**TASK REQUIREMENTS**
The complete set of records below must be repeated precisely as given.

━━━━━ GIVEN RECORDS

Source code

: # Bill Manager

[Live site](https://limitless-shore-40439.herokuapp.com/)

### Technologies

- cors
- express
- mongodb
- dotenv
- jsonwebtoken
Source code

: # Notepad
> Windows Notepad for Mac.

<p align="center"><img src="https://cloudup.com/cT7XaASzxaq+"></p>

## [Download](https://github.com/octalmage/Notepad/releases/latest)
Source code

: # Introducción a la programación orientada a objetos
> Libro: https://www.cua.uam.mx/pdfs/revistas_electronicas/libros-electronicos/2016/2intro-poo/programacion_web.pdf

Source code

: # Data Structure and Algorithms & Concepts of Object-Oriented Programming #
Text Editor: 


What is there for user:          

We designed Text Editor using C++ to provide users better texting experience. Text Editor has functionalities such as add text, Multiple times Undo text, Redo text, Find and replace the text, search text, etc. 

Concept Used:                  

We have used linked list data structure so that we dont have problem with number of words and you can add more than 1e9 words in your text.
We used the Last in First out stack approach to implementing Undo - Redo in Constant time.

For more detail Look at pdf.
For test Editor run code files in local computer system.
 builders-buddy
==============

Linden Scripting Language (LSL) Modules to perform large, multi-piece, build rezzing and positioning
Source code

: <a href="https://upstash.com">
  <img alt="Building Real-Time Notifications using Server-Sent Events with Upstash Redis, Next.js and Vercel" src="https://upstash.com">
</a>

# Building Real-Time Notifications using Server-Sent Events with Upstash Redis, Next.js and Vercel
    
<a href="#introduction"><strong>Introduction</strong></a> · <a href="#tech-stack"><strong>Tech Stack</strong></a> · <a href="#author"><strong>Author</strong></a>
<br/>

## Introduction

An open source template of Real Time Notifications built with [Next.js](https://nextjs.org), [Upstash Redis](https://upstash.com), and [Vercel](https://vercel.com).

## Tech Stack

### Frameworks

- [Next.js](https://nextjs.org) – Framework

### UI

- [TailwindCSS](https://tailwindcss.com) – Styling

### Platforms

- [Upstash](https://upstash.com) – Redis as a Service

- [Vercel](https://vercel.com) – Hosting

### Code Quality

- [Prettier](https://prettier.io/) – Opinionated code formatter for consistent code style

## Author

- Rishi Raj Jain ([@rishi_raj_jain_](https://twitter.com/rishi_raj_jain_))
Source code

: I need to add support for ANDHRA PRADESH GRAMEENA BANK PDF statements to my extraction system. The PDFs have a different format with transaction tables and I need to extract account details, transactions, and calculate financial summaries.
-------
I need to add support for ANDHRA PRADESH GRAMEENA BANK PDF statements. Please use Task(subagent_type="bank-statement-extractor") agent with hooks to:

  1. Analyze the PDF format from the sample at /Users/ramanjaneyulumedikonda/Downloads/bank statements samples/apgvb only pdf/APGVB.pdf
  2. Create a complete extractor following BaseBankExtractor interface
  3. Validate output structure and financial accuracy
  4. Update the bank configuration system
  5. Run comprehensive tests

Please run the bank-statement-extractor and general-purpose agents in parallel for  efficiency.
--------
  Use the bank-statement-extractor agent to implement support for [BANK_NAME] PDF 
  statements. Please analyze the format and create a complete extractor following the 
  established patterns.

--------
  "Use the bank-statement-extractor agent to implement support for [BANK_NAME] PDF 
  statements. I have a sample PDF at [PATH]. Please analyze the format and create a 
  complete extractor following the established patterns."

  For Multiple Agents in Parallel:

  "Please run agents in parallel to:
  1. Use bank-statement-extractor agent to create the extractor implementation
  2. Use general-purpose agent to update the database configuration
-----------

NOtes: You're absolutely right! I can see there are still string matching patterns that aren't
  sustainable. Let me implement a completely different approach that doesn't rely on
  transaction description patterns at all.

━━━━━━━━━━

**TASK ANSWER**
Source code

: # Bill Manager

[Live site](https://limitless-shore-40439.herokuapp.com/)

### Technologies

- cors
- express
- mongodb
- dotenv
- jsonwebtoken
Source code

: # Notepad
> Windows Notepad for Mac.

<p align="center"><img src="https://cloudup.com/cT7XaASzxaq+"></p>

## [Download](https://github.com/octalmage/Notepad/releases/latest)
Source code

: # Introducción a la programación orientada a objetos
> Libro: https://www.cua.uam.mx/pdfs/revistas_electronicas/libros-electronicos/2016/2intro-poo/programacion_web.pdf

Source code

: # Data Structure and Algorithms & Concepts of Object-Oriented Programming #
Text Editor: 


What is there for user:          

We designed Text Editor using C++ to provide users better texting experience. Text Editor has functionalities such as add text, Multiple times Undo text, Redo text, Find and replace the text, search text, etc. 

Concept Used:                  

We have used linked list data structure so that we dont have problem with number of words and you can add more than 1e9 words in your text.
We used the Last in First out stack approach to implementing Undo - Redo in Constant time.

For more detail Look at pdf.
For test Editor run code files in local computer system.
 builders-buddy
==============

Linden Scripting Language (LSL) Modules to perform large, multi-piece, build rezzing and positioning
Source code

: <a href="https://upstash.com">
  <img alt="Building Real-Time Notifications using Server-Sent Events with Upstash Redis, Next.js and Vercel" src="https://upstash.com">
</a>

# Building Real-Time Notifications using Server-Sent Events with Upstash Redis, Next.js and Vercel
    
<a href="#introduction"><strong>Introduction</strong></a> · <a href="#tech-stack"><strong>Tech Stack</strong></a> · <a href="#author"><strong>Author</strong></a>
<br/>

## Introduction

An open source template of Real Time Notifications built with [Next.js](https://nextjs.org), [Upstash Redis](https://upstash.com), and [Vercel](https://vercel.com).

## Tech Stack

### Frameworks

- [Next.js](https://nextjs.org) – Framework

### UI

- [TailwindCSS](https://tailwindcss.com) – Styling

### Platforms

- [Upstash](https://upstash.com) – Redis as a Service

- [Vercel](https://vercel.com) – Hosting

### Code Quality

- [Prettier](https://prettier.io/) – Opinionated code formatter for consistent code style

## Author

- Rishi Raj Jain ([@rishi_raj_jain_](https://twitter.com/rishi_raj_jain_))
Source code

: I need to add support for ANDHRA PRADESH GRAMEENA BANK PDF statements to my extraction system. The PDFs have a different format with transaction tables and I need to extract account details, transactions, and calculate financial summaries.
-------
I need to add support for ANDHRA PRADESH GRAMEENA BANK PDF statements. Please use Task(subagent_type="bank-statement-extractor") agent with hooks to:

  1. Analyze the PDF format from the sample at /Users/ramanjaneyulumedikonda/Downloads/bank statements samples/apgvb only pdf/APGVB.pdf
  2. Create a complete extractor following BaseBankExtractor interface
  3. Validate output structure and financial accuracy
  4. Update the bank configuration system
  5. Run comprehensive tests

Please run the bank-statement-extractor and general-purpose agents in parallel for  efficiency.
--------
  Use the bank-statement-extractor agent to implement support for [BANK_NAME] PDF 
  statements. Please analyze the format and create a complete extractor following the 
  established patterns.

--------
  "Use the bank-statement-extractor agent to implement support for [BANK_NAME] PDF 
  statements. I have a sample PDF at [PATH]. Please analyze the format and create a 
  complete extractor following the established patterns."

  For Multiple Agents in Parallel:

  "Please run agents in parallel to:
  1. Use bank-statement-extractor agent to create the extractor implementation
  2. Use general-purpose agent to update the database configuration
-----------

NOtes: You're absolutely right! I can see there are still string matching patterns that aren't
  sustainable. Let me implement a completely different approach that doesn't rely on
  transaction description patterns at all.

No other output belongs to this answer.